Many of the policy decisions that impact our lives are made based on mistruths about and misunderstanding of what it takes to create prosperity. I’ve compiled a list of the truth antidotes to some of the most notorious of these. Some of my principles can be found in textbooks. Some cannot. Some directly conflict with what is in most textbooks. Nevertheless they are all based on sound theory, on historical evidence, on common sense, and on independent critical thinking to answer the key question: “How do we create the most prosperity for the most people?”

1. Falling prices are natural; falling prices are good. Fighting this steals from the working class and gives to the investor class.

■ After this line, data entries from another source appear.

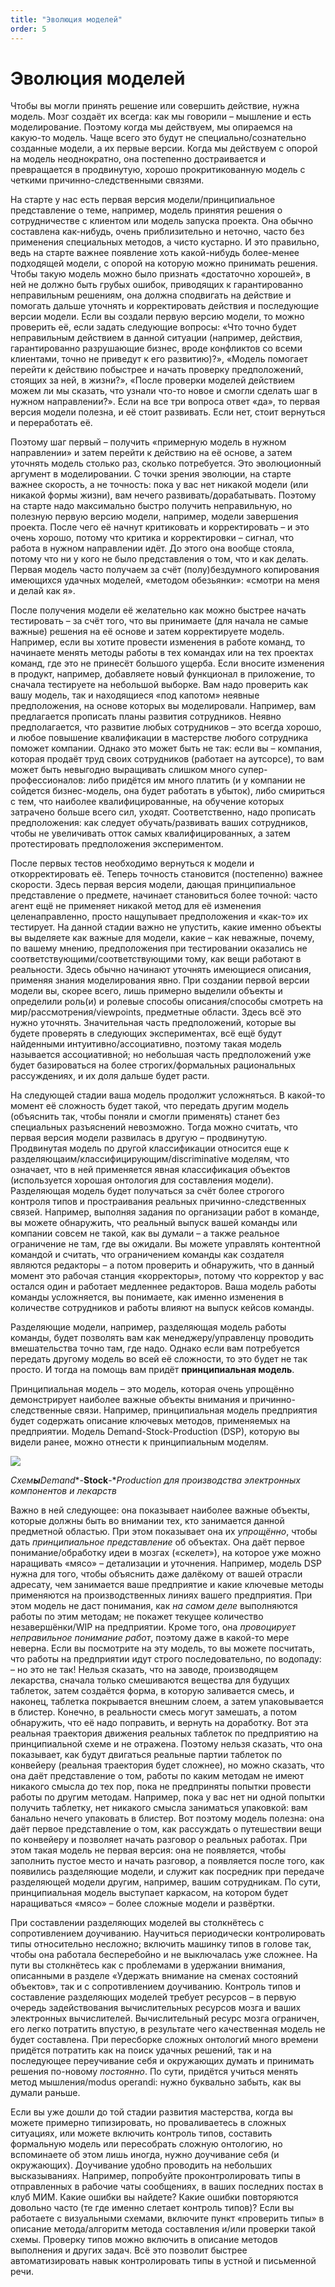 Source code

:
 ```yaml
---
title: "Эволюция моделей"
order: 5
---
```


# Эволюция моделей

Чтобы вы могли принять решение или совершить действие, нужна модель. Мозг создаёт их всегда: как мы говорили – мышление и есть моделирование. Поэтому когда мы действуем, мы опираемся на какую-то модель. Чаще всего это будут не специально/сознательно созданные модели, а их первые версии. Когда мы действуем с опорой на модель неоднократно, она постепенно достраивается и превращается в продвинутую, хорошо прокритикованную модель с четкими причинно-следственными связями.

На старте у нас есть первая версия модели/принципиальное представление о теме, например, модель принятия решения о сотрудничестве с клиентом или модель запуска проекта. Она обычно составлена как-нибудь, очень приблизительно и неточно, часто без применения специальных методов, а чисто кустарно. И это правильно, ведь на старте важнее появление хоть какой-нибудь более-менее подходящей модели, с опорой на которую можно принимать решения. Чтобы такую модель можно было признать «достаточно хорошей», в ней не должно быть грубых ошибок, приводящих к гарантированно неправильным решениям, она должна сподвигать на действие и помогать дальше уточнять и корректировать действия и последующие версии модели. Если вы создали первую версию модели, то можно проверить её, если задать следующие вопросы: «Что точно будет неправильным действием в данной ситуации (например, действия, гарантированно разрушающие бизнес, вроде конфликтов со всеми клиентами, точно не приведут к его развитию)?», «Модель помогает перейти к действию побыстрее и начать проверку предположений, стоящих за ней, в жизни?», «После проверки моделей действием можем ли мы сказать, что узнали что-то новое и смогли сделать шаг в нужном направлении?». Если на все три вопроса ответ «да», то первая версия модели полезна, и её стоит развивать. Если нет, стоит вернуться и переработать её.

Поэтому шаг первый – получить «примерную модель в нужном направлении» и затем перейти к действию на её основе, а затем уточнять модель столько раз, сколько потребуется. Это эволюционный аргумент в моделировании. С точки зрения эволюции, на старте важнее скорость, а не точность: пока у вас нет никакой модели (или никакой формы жизни), вам нечего развивать/дорабатывать. Поэтому на старте надо максимально быстро получить неправильную, но полезную первую версию модели, например, модели завершения проекта. После чего её начнут критиковать и корректировать – и это очень хорошо, потому что критика и корректировки – сигнал, что работа в нужном направлении идёт. До этого она вообще стояла, потому что ни у кого не было представления о том, что и как делать. Первая модель часто получаем за счёт (полу)бездумного копирования имеющихся удачных моделей, «методом обезьянки»: «смотри на меня и делай как я».

После получения модели её желательно как можно быстрее начать тестировать – за счёт того, что вы принимаете (для начала не самые важные) решения на её основе и затем корректируете модель. Например, если вы хотите провести изменения в работе команд, то начинаете менять методы работы в тех командах или на тех проектах команд, где это не принесёт большого ущерба. Если вносите изменения в продукт, например, добавляете новый функционал в приложение, то сначала тестируете на небольшой выборке. Вам надо проверить как вашу модель, так и находящиеся «под капотом» неявные предположения, на основе которых вы моделировали. Например, вам предлагается прописать планы развития сотрудников. Неявно предполагается, что развитие любых сотрудников – это всегда хорошо, и любое повышение квалификации в мастерстве любого сотрудника поможет компании. Однако это может быть не так: если вы – компания, которая продаёт труд своих сотрудников (работает на аутсорсе), то вам может быть невыгодно выращивать слишком много супер-профессионалов: либо придётся им много платить (и у компании не сойдется бизнес-модель, она будет работать в убыток), либо смириться с тем, что наиболее квалифицированные, на обучение которых затрачено больше всего сил, уходят. Соответственно, надо прописать предположения: как следует обучать/развивать ваших сотрудников, чтобы не увеличивать отток самых квалифицированных, а затем протестировать предположения экспериментом.

После первых тестов необходимо вернуться к модели и откорректировать её. Теперь точность становится (постепенно) важнее скорости. Здесь первая версия модели, дающая принципиальное представление о предмете, начинает становиться более точной: часто агент ещё не применяет никакой метод для её изменения целенаправленно, просто нащупывает предположения и «как-то» их тестирует. На данной стадии важно не упустить, какие именно объекты вы выделяете как важные для модели, какие – как неважные, почему, по вашему мнению, предположения при тестировании оказались не соответствующими/соответствующими тому, как вещи работают в реальности. Здесь обычно начинают уточнять имеющиеся описания, применяя знания моделирования явно. При создании первой версии модели вы, скорее всего, лишь примерно выделили объекты и определили роль(и) и ролевые способы описания/способы смотреть на мир/рассмотрения/viewpoints, предметные области. Здесь всё это нужно уточнять. Значительная часть предположений, которые вы будете проверять в следующих экспериментах, всё ещё будут найденными интуитивно/ассоциативно, поэтому такая модель называется ассоциативной; но небольшая часть предположений уже будет базироваться на более строгих/формальных рациональных рассуждениях, и их доля дальше будет расти.

На следующей стадии ваша модель продолжит усложняться. В какой-то момент её сложность будет такой, что передать другим модель (объяснить так, чтобы поняли и смогли применять) станет без специальных разъяснений невозможно. Тогда можно считать, что первая версия модели развилась в другую – продвинутую. Продвинутая модель по другой классификации относится еще к разделяющаим/классифицирующим/discriminative моделям, что означает, что в ней применяется явная классификация объектов (используется хорошая онтология для составления модели). Разделяющая модель будет получаться за счёт более строгого контроля типов и простраивания реальных причинно-следственных связей. Например, выполняя задания по организации работ в команде, вы можете обнаружить, что реальный выпуск вашей команды или компании совсем не такой, как вы думали – а также реальное ограничение не там, где вы ожидали. Вы можете управлять контентной командой и считать, что ограничением команды как создателя являются редакторы – а потом проверить и обнаружить, что в данный момент это рабочая станция «корректоры», потому что корректор у вас остался один и работает медленнее редакторов. Ваша модель работы команды усложняется, вы понимаете, как именно изменения в количестве сотрудников и работы влияют на выпуск кейсов команды.

Разделяющие модели, например, разделяющая модель работы команды, будет позволять вам как менеджеру/управленцу проводить вмешательства точно там, где надо. Однако если вам потребуется передать другому модель во всей её сложности, то это будет не так просто. И тогда на помощь вам придёт **принципиальная модель**.

Принципиальная модель – это модель, которая очень упрощённо демонстрирует наиболее важные объекты внимания и причинно-следственные связи. Например, принципиальная модель предприятия будет содержать описание ключевых методов, применяемых на предприятии. Модель Demand-Stock-Production (DSP), которую вы видели ранее, можно отнести к принципиальным моделям.

![](/ru/professional/rational-work/75.png)

*Схем**ы**Demand**-**Stock**-**Production* *для производства электронных компонентов и лекарств*

Важно в ней следующее: она показывает наиболее важные объекты, которые должны быть во внимании тех, кто занимается данной предметной областью. При этом показывает она их *упрощённо*, чтобы дать *принципиальное представление* об объектах. Она даёт первое понимание/обработку идеи в мозгах («скелет»), на которое уже можно наращивать «мясо» – детализации и уточнения. Например, модель DSP нужна для того, чтобы объяснить даже далёкому от вашей отрасли адресату, чем занимается ваше предприятие и какие ключевые методы применяются на производственных линиях вашего предприятия. При этом модель не даст понимания, как *на самом деле* выполняются работы по этим методам; не покажет текущее количество незавершёнки/WIP на предприятии. Кроме того, она *провоцирует неправильное понимание работ*, поэтому даже в какой-то мере неверна. Если вы посмотрите на эту модель, то вы можете посчитать, что работы на предприятии идут строго последовательно, по водопаду: – но это не так! Нельзя сказать, что на заводе, производящем лекарства, сначала только смешиваются вещества для будущих таблеток, затем создаётся форма, в которую заливается смесь, и наконец, таблетка покрывается внешним слоем, а затем упаковывается в блистер. Конечно, в реальности смесь могут замешать, а потом обнаружить, что её надо поправить, и вернуть на доработку. Вот эта реальная траектория движения реальных таблеток по предприятию на принципиальной схеме и не отражена. Поэтому нельзя сказать, что она показывает, как будут двигаться реальные партии таблеток по конвейеру (реальная траектория будет сложнее), но можно сказать, что она даёт представление о том, работы по каким методам не имеют никакого смысла до тех пор, пока не предприняты попытки провести работы по другим методам. Например, пока у вас нет ни одной попытки получить таблетку, нет никакого смысла заниматься упаковкой: вам банально нечего упаковать в блистер. Вот поэтому модель полезна: она даёт первое представление о том, как рассуждать о путешествии вещи по конвейеру и позволяет начать разговор о реальных работах. При этом такая модель не первая версия: она не появляется, чтобы заполнить пустое место и начать разговор, а появляется после того, как появились разделяющие модели, и служит как посредник при передаче разделяющей модели другим, например, вашим сотрудникам. По сути, принципиальная модель выступает каркасом, на котором будет наращиваться «мясо» – более сложные модели и развёртки.

При составлении разделяющих моделей вы столкнётесь с сопротивлением доучиванию. Научиться периодически контролировать типы относительно несложно; включить машинку типов в голове так, чтобы она работала бесперебойно и не выключалась уже сложнее. На пути вы столкнётесь как с проблемами в удержании внимания, описанными в разделе «Удержать внимание на сменах состояний объектов», так и с сопротивлением доучиванию. Контроль типов и составление разделяющих моделей требует ресурсов – в первую очередь задействования вычислительных ресурсов мозга и ваших электронных вычислителей. Вычислительный ресурс мозга ограничен, его легко потратить впустую, в результате чего качественная модель не будет составлена. При пересборке сложных онтологий много времени придётся потратить как на поиск удачных решений, так и на последующее переучивание себя и окружающих думать и принимать решения по-новому *постоянно*. По сути, придётся учиться менять метод мышления/modus operandi: нужно буквально забыть, как вы думали раньше.

Если вы уже дошли до той стадии развития мастерства, когда вы можете примерно типизировать, но проваливаетесь в сложных ситуациях, или можете включить контроль типов, составить формальную модель или пересобрать сложную онтологию, но вспоминаете об этом лишь иногда, нужно доучивание себя (и окружающих). Доучивание удобно проводить на небольших высказываниях. Например, попробуйте проконтролировать типы в отправленных в рабочие чаты сообщениях, в ваших последних постах в клуб МИМ. Какие ошибки вы найдете? Какие ошибки повторяются довольно часто (те где именно слетает контроль типов)? Если вы работаете с визуальными схемами, включите пункт «проверить типы» в описание метода/алгоритм метода составления и/или проверки такой схемы. Проверку типов можно включить в описание методов выполнения и других задач. Всё это позволит быстрее автоматизировать навык контролировать типы в устной и письменной речи.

2. Your contribution to society is what you produce, not what you consume. Paris Hilton is not the model citizen for creating prosperity.
3. Paying a man not to work does not create wealth; it only transfers it.
4. Business regulations help big business and big government at the expense of small business, consumers, and workers.
5. A tax cut on another man helps you when compared to no tax cuts for anyone. But when compared to a tax cut for yourself, the choice is clear which is better for you.
6. Tomorrow’s prosperity comes from today’s savings, regardless of who is doing the saving.
7. Central planner policies that help sellers and producers do so by hurting buyers and consumers.
8. Public money should not be spent on private consumption.
9. To privatize profits but socialize losses is to steal.
10. There is no shortage of jobs. There is only a shortage of money to pay for those jobs. To cure this shortage we need to stop wasting money on jobs that do little to no good for us, and we need to allow more people to do what the bottom-up power of the free markets want as opposed to what the top-down power decree of government wants. For every young man fighting an unnecessary war, there is one less man who can teach 3rd grade and coach little league. For every MVA worker, there is one less worker available to pickup trash or plug potholes. For every genius who goes into accounting to demystify our tax code, there is one less genius to go to engineering school.

We will never hit our goals if we keep aiming at the wrong targets.